Al igual que con cualquier otra traducción (piense en dplyr-to-sparkly / SQL), hay cosas que pueden o no pueden traducirse, al menos por ahora. Quiero decir, quizás algún día {dtplyr} pueda traducirlo al 100%, quién sabe. La lista a continuación no es exhaustiva ni es 100% correcta, ya que haré todo lo posible para responder en función de mi conocimiento sobre temas / paquetes / problemas relacionados, etc.

Es importante destacar que, para aquellas respuestas que no son del todo precisas, espero que le brinde algunas guías sobre los aspectos de {data.table} a los que debe prestar atención y, compárelos con {dtplyr} y descubra las respuestas usted mismo. No tome estas respuestas por sentado.

Y espero que esta publicación se pueda utilizar como uno de los recursos para todos los usuarios / creadores de {dplyr}, {data.table} o {dtplyr} para debates y colaboraciones, y mejorar aún más las #RStats.

{data.table} no solo se usa para operaciones rápidas y eficientes en memoria.
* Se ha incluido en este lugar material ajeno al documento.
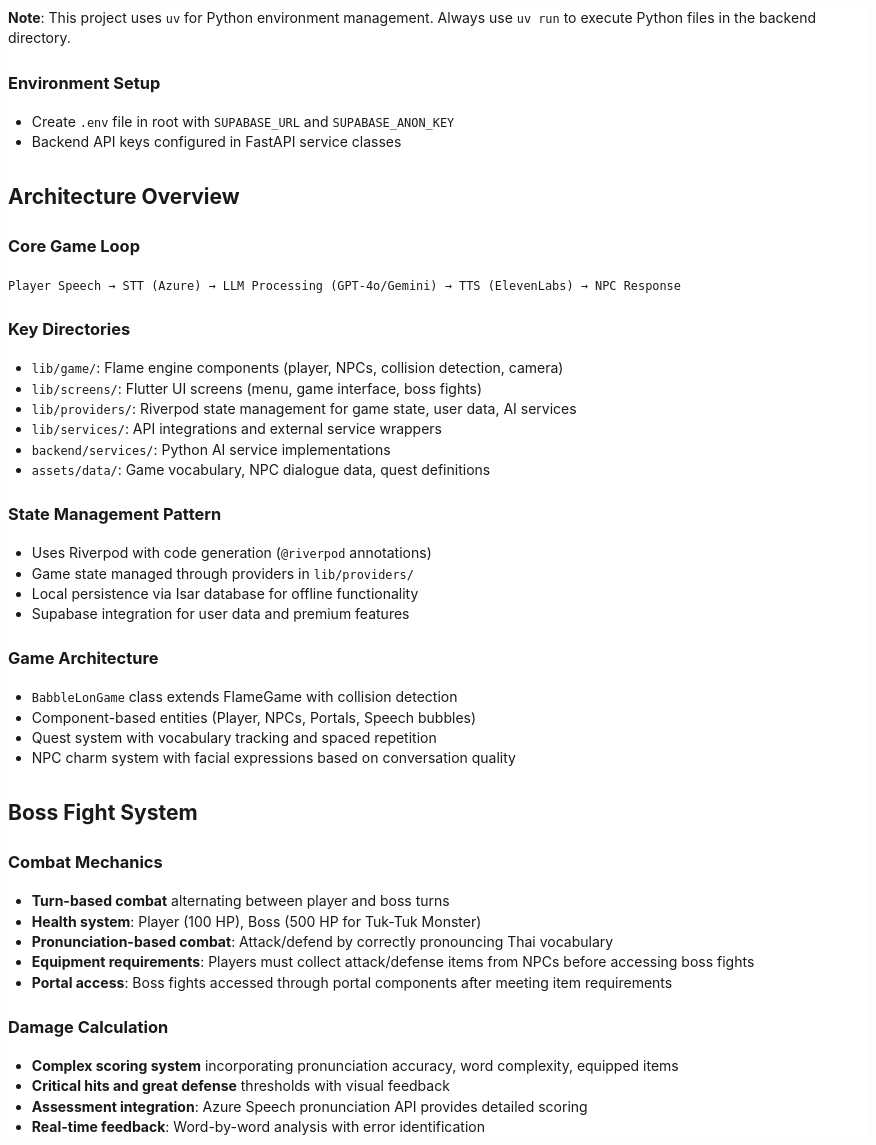 **Note**: This project uses `uv` for Python environment management. Always use `uv run` to execute Python files in the backend directory.

### Environment Setup
- Create `.env` file in root with `SUPABASE_URL` and `SUPABASE_ANON_KEY`
- Backend API keys configured in FastAPI service classes

## Architecture Overview

### Core Game Loop
```
Player Speech → STT (Azure) → LLM Processing (GPT-4o/Gemini) → TTS (ElevenLabs) → NPC Response
```

### Key Directories
- `lib/game/`: Flame engine components (player, NPCs, collision detection, camera)
- `lib/screens/`: Flutter UI screens (menu, game interface, boss fights)
- `lib/providers/`: Riverpod state management for game state, user data, AI services
- `lib/services/`: API integrations and external service wrappers
- `backend/services/`: Python AI service implementations
- `assets/data/`: Game vocabulary, NPC dialogue data, quest definitions

### State Management Pattern
- Uses Riverpod with code generation (`@riverpod` annotations)
- Game state managed through providers in `lib/providers/`
- Local persistence via Isar database for offline functionality
- Supabase integration for user data and premium features

### Game Architecture
- `BabbleLonGame` class extends FlameGame with collision detection
- Component-based entities (Player, NPCs, Portals, Speech bubbles)
- Quest system with vocabulary tracking and spaced repetition
- NPC charm system with facial expressions based on conversation quality

## Boss Fight System

### Combat Mechanics
- **Turn-based combat** alternating between player and boss turns
- **Health system**: Player (100 HP), Boss (500 HP for Tuk-Tuk Monster)
- **Pronunciation-based combat**: Attack/defend by correctly pronouncing Thai vocabulary
- **Equipment requirements**: Players must collect attack/defense items from NPCs before accessing boss fights
- **Portal access**: Boss fights accessed through portal components after meeting item requirements

### Damage Calculation
- **Complex scoring system** incorporating pronunciation accuracy, word complexity, equipped items
- **Critical hits and great defense** thresholds with visual feedback
- **Assessment integration**: Azure Speech pronunciation API provides detailed scoring
- **Real-time feedback**: Word-by-word analysis with error identification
Hay muchas personas, incluido yo mismo, que prefieren la elegante sintaxis de {data.table}. También incluye otras operaciones rápidas como funciones de series de tiempo como la familia rodante (es decir, frollapply) escritas en C. Se puede usar con cualquier función, incluido tidyverse. ¡Utilizo mucho {data.table} + {purrr}!

Complejidad de operaciones

Esto se puede traducir fácilmente

library(data.table)
library(dplyr)
library(flights)
data <- data.table(diamonds)

# dplyr 
diamonds %>%
  filter(cut != "Fair") %>% 
  group_by(cut) %>% 
  summarize(
    avg_price    = mean(price),
    median_price = as.numeric(median(price)),
    count        = n()
  ) %>%
  arrange(desc(count))

# data.table
data [
  ][cut != 'Fair', by = cut, .(
      avg_price    = mean(price),
      median_price = as.numeric(median(price)),
      count        = .N
    )
  ][order( - count)]

{data.table} es muy rápido y eficiente en memoria porque (¿casi?) todo está construido desde cero desde C con los conceptos clave de actualización por referencia , clave (piense en SQL) y su implacable optimización en todas partes del paquete (es decir fifelse, el fread/freadorden de clasificación de radix adoptado por la base R), mientras se asegura de que la sintaxis es concisa y consistente, por eso creo que es elegante.

Desde Introducción a data.table , las operaciones de manipulación de datos principales como subconjunto, grupo, actualización, unión, etc. se mantienen juntas durante

  • sintaxis concisa y consistente ...

  • realizar análisis de manera fluida sin la carga cognitiva de tener que mapear cada operación ...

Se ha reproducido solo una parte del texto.